At the line containing "orange. Point size", begin an exact copy of the lines below and continue through the final one, with no pictures.

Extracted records
((

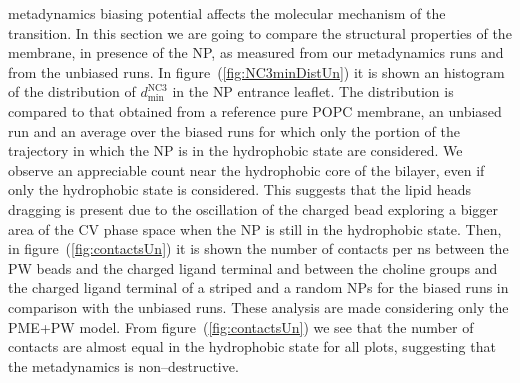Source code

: metadynamics biasing potential affects the molecular mechanism of the transition. In this section we are going to compare the structural properties of the membrane, in presence of the \ac{NP}, as measured from our metadynamics runs and from the unbiased runs. In figure~(\ref{fig:NC3minDistUn}) it is shown an histogram of the distribution of $d_\text{min}^{\text{NC}3}$ in the \ac{NP} entrance leaflet. The distribution is compared to that obtained from a reference pure \ac{POPC} membrane, an unbiased run and an average over the biased runs for which only the portion of the trajectory in which the \ac{NP} is in the hydrophobic state are considered. We observe an appreciable count near the hydrophobic core of the bilayer, even if only the hydrophobic state is considered. This suggests that the lipid heads dragging is present due to the oscillation of the charged bead exploring a bigger area of the \ac{CV} phase space when the \ac{NP} is still in the hydrophobic state. Then, in figure~(\ref{fig:contactsUn}) it is shown the number of contacts per ns between the \ac{PW} beads and the charged ligand terminal and between the choline groups and the charged ligand terminal of a striped and a random \acp{NP} for the biased runs in comparison with the unbiased runs. These analysis are made considering only the \ac{PME}+\ac{PW} model. From figure~(\ref{fig:contactsUn}) we see that the number of contacts are almost equal in the hydrophobic state for all plots, suggesting that the metadynamics is non--destructive.
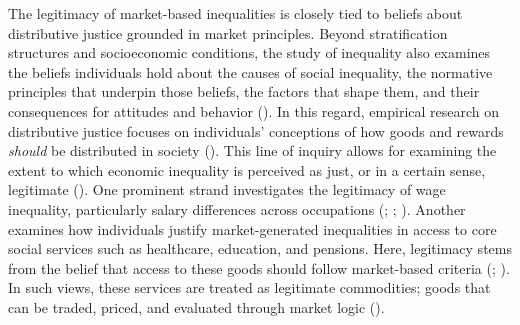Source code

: \documentclass[
  12pt,
]{article}
\begin{document}
The legitimacy of market-based inequalities is closely tied to beliefs
about distributive justice grounded in market principles. Beyond
stratification structures and socioeconomic conditions, the study of
inequality also examines the beliefs individuals hold about the causes
of social inequality, the normative principles that underpin those
beliefs, the factors that shape them, and their consequences for
attitudes and behavior (). In this regard, empirical research on distributive
justice focuses on individuals' conceptions of how goods and rewards
\emph{should} be distributed in society
(). This line of inquiry allows for examining the extent to which
economic inequality is perceived as just, or in a certain sense,
legitimate ().
One prominent strand investigates the legitimacy of wage inequality,
particularly salary differences across occupations
(;
;
). Another
examines how individuals justify market-generated inequalities in access
to core social services such as healthcare, education, and pensions.
Here, legitimacy stems from the belief that access to these goods should
follow market-based criteria
(;
). In such views, these
services are treated as legitimate commodities; goods that can be
traded, priced, and evaluated through market logic
().
\end{document}
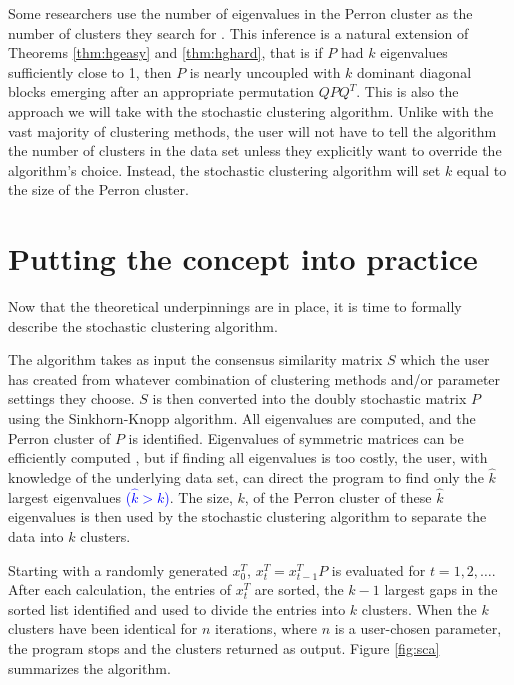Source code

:\documentclass[final]{siamltex}
\begin{document}
Some researchers use the number of eigenvalues in the Perron cluster as the number of clusters they search for \cite{deuflhard2000iai, fritzsche2008sai}. This inference is a natural extension of Theorems \ref{thm:hgeasy} and \ref{thm:hghard}, that is if $P$ had $k$ eigenvalues sufficiently close to 1, then $P$ is nearly uncoupled with $k$ dominant diagonal blocks emerging after an appropriate permutation $QPQ^{T}$. This is also the approach we will take with the stochastic clustering algorithm. Unlike with the vast majority of clustering methods, the user will not have to tell the algorithm the number of clusters in the data set unless they explicitly want to override the algorithm's choice. Instead, the stochastic clustering algorithm will set $k$ equal to the size of the Perron cluster.

\section{Putting the concept into practice} \label{sec:cip}

Now that the theoretical underpinnings are in place, it is time to formally describe the stochastic clustering algorithm. 

The algorithm takes as input the consensus similarity matrix $S$ which the user has created from whatever combination of clustering methods and/or parameter settings they choose. $S$ is then converted into the doubly stochastic matrix $P$ using the Sinkhorn-Knopp algorithm.  All eigenvalues are computed, and the Perron cluster of $P$ is identified. Eigenvalues of symmetric matrices can be efficiently computed  \cite{parlett1998sep}, but if finding all eigenvalues is too costly, the user, with knowledge of the underlying data set, can direct the program to find only the $\hat{k}$ largest eigenvalues \textcolor{blue}{($\hat{k}>k$)}. The size, $k$, of the Perron cluster of these $\hat{k}$ eigenvalues is then used by the stochastic clustering algorithm to separate the data into $k$ clusters.

Starting with a randomly generated $x_{0}^{T}$, $x_{t}^{T}=x_{t-1}^{T}P$ is evaluated for $t=1,2,\dots$. After each calculation, the entries of $x_{t}^{T}$ are sorted, the $k-1$ largest gaps in the sorted list identified and used to divide the entries into $k$ clusters.  When the $k$ clusters have been identical for $n$ iterations, where $n$ is a user-chosen parameter, the program stops and the clusters returned as output. Figure \ref{fig:sca} summarizes the algorithm.
\end{document}
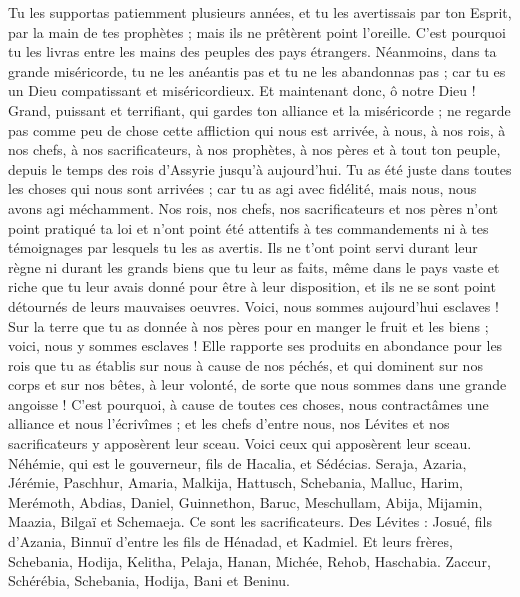 \begin{multicols}{2}
Tu les supportas patiemment plusieurs années, et tu les avertissais par ton Esprit, par la main de tes prophètes ; mais ils ne prêtèrent point l'oreille. C’est pourquoi tu les livras entre les mains des peuples des pays étrangers.
Néanmoins, dans ta grande miséricorde, tu ne les anéantis pas et tu ne les abandonnas pas ; car tu es un Dieu compatissant et miséricordieux.
Et maintenant donc, ô notre Dieu ! Grand, puissant et terrifiant, qui gardes ton alliance et la miséricorde ; ne regarde pas comme peu de chose cette affliction qui nous est arrivée, à nous, à nos rois, à nos chefs, à nos sacrificateurs, à nos prophètes, à nos pères et à tout ton peuple, depuis le temps des rois d'Assyrie jusqu'à aujourd'hui.
Tu as été juste dans toutes les choses qui nous sont arrivées ; car tu as agi avec fidélité, mais nous, nous avons agi méchamment.
Nos rois, nos chefs, nos sacrificateurs et nos pères n'ont point pratiqué ta loi et n'ont point été attentifs à tes commandements ni à tes témoignages par lesquels tu les as avertis.
Ils ne t'ont point servi durant leur règne ni durant les grands biens que tu leur as faits, même dans le pays vaste et riche que tu leur avais donné pour être à leur disposition, et ils ne se sont point détournés de leurs mauvaises oeuvres.
Voici, nous sommes aujourd'hui esclaves ! Sur la terre que tu as donnée à nos pères pour en manger le fruit et les biens ; voici, nous y sommes esclaves !
Elle rapporte ses produits en abondance pour les rois que tu as établis sur nous à cause de nos péchés, et qui dominent sur nos corps et sur nos bêtes, à leur volonté, de sorte que nous sommes dans une grande angoisse !
C'est pourquoi, à cause de toutes ces choses, nous contractâmes une alliance et nous l'écrivîmes ; et les chefs d'entre nous, nos Lévites et nos sacrificateurs y apposèrent leur sceau.
\VerseOne{}Voici ceux qui apposèrent leur sceau. Néhémie, qui est le gouverneur, fils de Hacalia, et Sédécias.
Seraja, Azaria, Jérémie,
Paschhur, Amaria, Malkija,
Hattusch, Schebania, Malluc,
Harim, Merémoth, Abdias,
Daniel, Guinnethon, Baruc,
Meschullam, Abija, Mijamin,
Maazia, Bilgaï et Schemaeja. Ce sont les sacrificateurs.
Des Lévites : Josué, fils d'Azania, Binnuï d'entre les fils de Hénadad, et Kadmiel.
Et leurs frères, Schebania, Hodija, Kelitha, Pelaja, Hanan,
Michée, Rehob, Haschabia.
Zaccur, Schérébia, Schebania,
Hodija, Bani et Beninu.

\end{multicols}
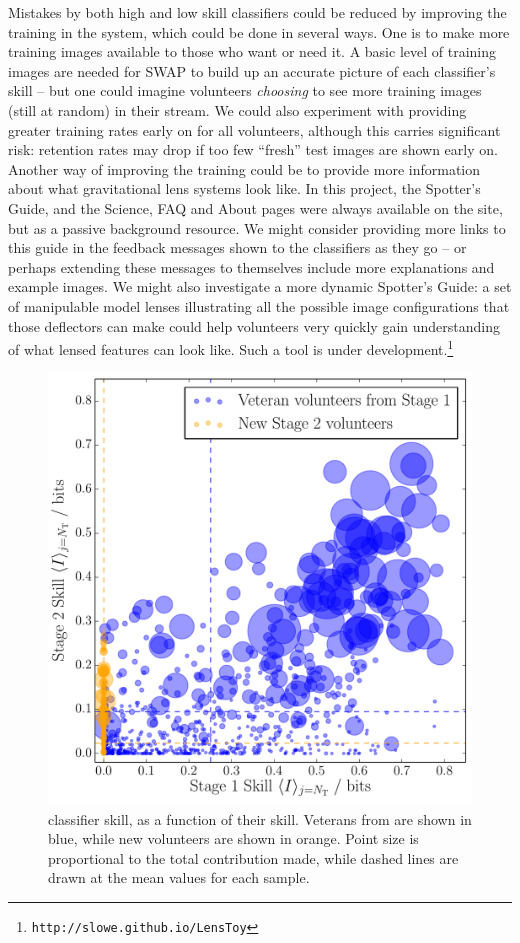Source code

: \documentclass[useAMS,usenatbib,a4paper]{mn2e}
\begin{document}
Mistakes by both high and low skill classifiers could be reduced by improving
the training in the system, which could be done in several ways. One is to make
more training images available to those who want or need it. A basic level of
training images are needed for SWAP to build up an accurate picture of each
classifier's skill -- but one could imagine volunteers {\it choosing} to see
more training images (still at random) in their stream. We could also experiment
with providing greater training rates early on for all volunteers, although
this carries significant risk: retention rates may drop if too few ``fresh'' test
images are shown early on. Another way of improving the training could be to
provide more information about what gravitational lens systems look like. In
this project, the Spotter's Guide, and the Science, FAQ and About pages were
always available on the site, but as a passive background resource. We might
consider providing more links to this guide in the feedback messages shown to
the classifiers as they go -- or perhaps extending these messages to themselves
include more explanations and example images. We might also investigate a more
dynamic Spotter's Guide: a set of manipulable model lenses illustrating all the
possible image configurations that those deflectors can make could help
volunteers very quickly gain understanding of what lensed features can look
like. Such a tool is under development.\footnote{\texttt{http://slowe.github.io/LensToy}}

\begin{figure}
\centering\includegraphics[width=0.9\linewidth]{stage2_veteran_contribution.pdf}
\caption{\StageTwo classifier skill, as a function of their \StageOne skill.
Veterans from \StageOne  are shown in blue, while new volunteers are shown in
orange. Point size is proportional to the total contribution made,
while dashed lines are drawn at the mean values for each sample.}
\label{fig:discuss:performance:stage1vstage2}
\end{figure}
\end{document}
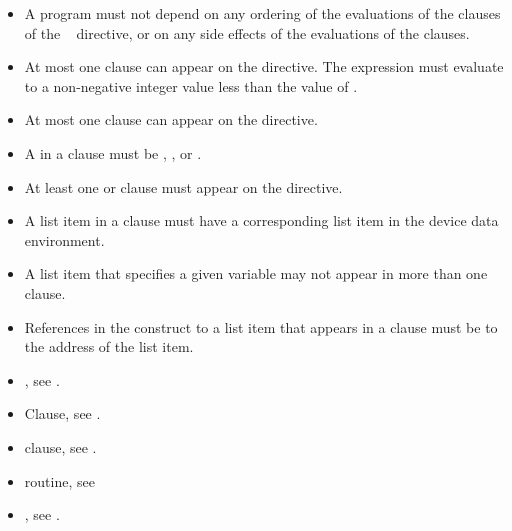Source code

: \restrictions
\begin{itemize}
    \item A program must not depend on any ordering of the evaluations of the clauses of the
    ~ directive, or on any side effects of the evaluations of the clauses.

  \item At most one  clause can appear on the directive. The  expression
    must evaluate to a non-negative integer value less than the value
    of .

  \item At most one  clause can appear on the directive.
  \item A  in a  clause must be , ,  or .
  \item At least one  or  clause must appear on the directive.


  \item A list item in a  clause must have a
    corresponding list item in the device data environment.

  \item A list item that specifies a given variable may not appear in more than
	  one  clause.

  \item References in the construct to a list item that appears in a
     clause must be to the address of the list item.

\end{itemize}


\crossreferences
\begin{itemize}
\item {}, see
.

\item {} Clause, see .

\item {} clause, see
.

\item {} routine, see 

\item {}, see
.

\end{itemize}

))

ANSWER TO THE EXERCISE:
orange. Point size is proportional to the total contribution made,
while dashed lines are drawn at the mean values for each sample.}
\label{fig:discuss:performance:stage1vstage2}
\end{figure}
\end{document}
Source code

: \restrictions
\begin{itemize}
    \item A program must not depend on any ordering of the evaluations of the clauses of the
    ~ directive, or on any side effects of the evaluations of the clauses.

  \item At most one  clause can appear on the directive. The  expression
    must evaluate to a non-negative integer value less than the value
    of .

  \item At most one  clause can appear on the directive.
  \item A  in a  clause must be , ,  or .
  \item At least one  or  clause must appear on the directive.


  \item A list item in a  clause must have a
    corresponding list item in the device data environment.

  \item A list item that specifies a given variable may not appear in more than
	  one  clause.

  \item References in the construct to a list item that appears in a
     clause must be to the address of the list item.

\end{itemize}


\crossreferences
\begin{itemize}
\item {}, see
.

\item {} Clause, see .

\item {} clause, see
.

\item {} routine, see 

\item {}, see
.

\end{itemize}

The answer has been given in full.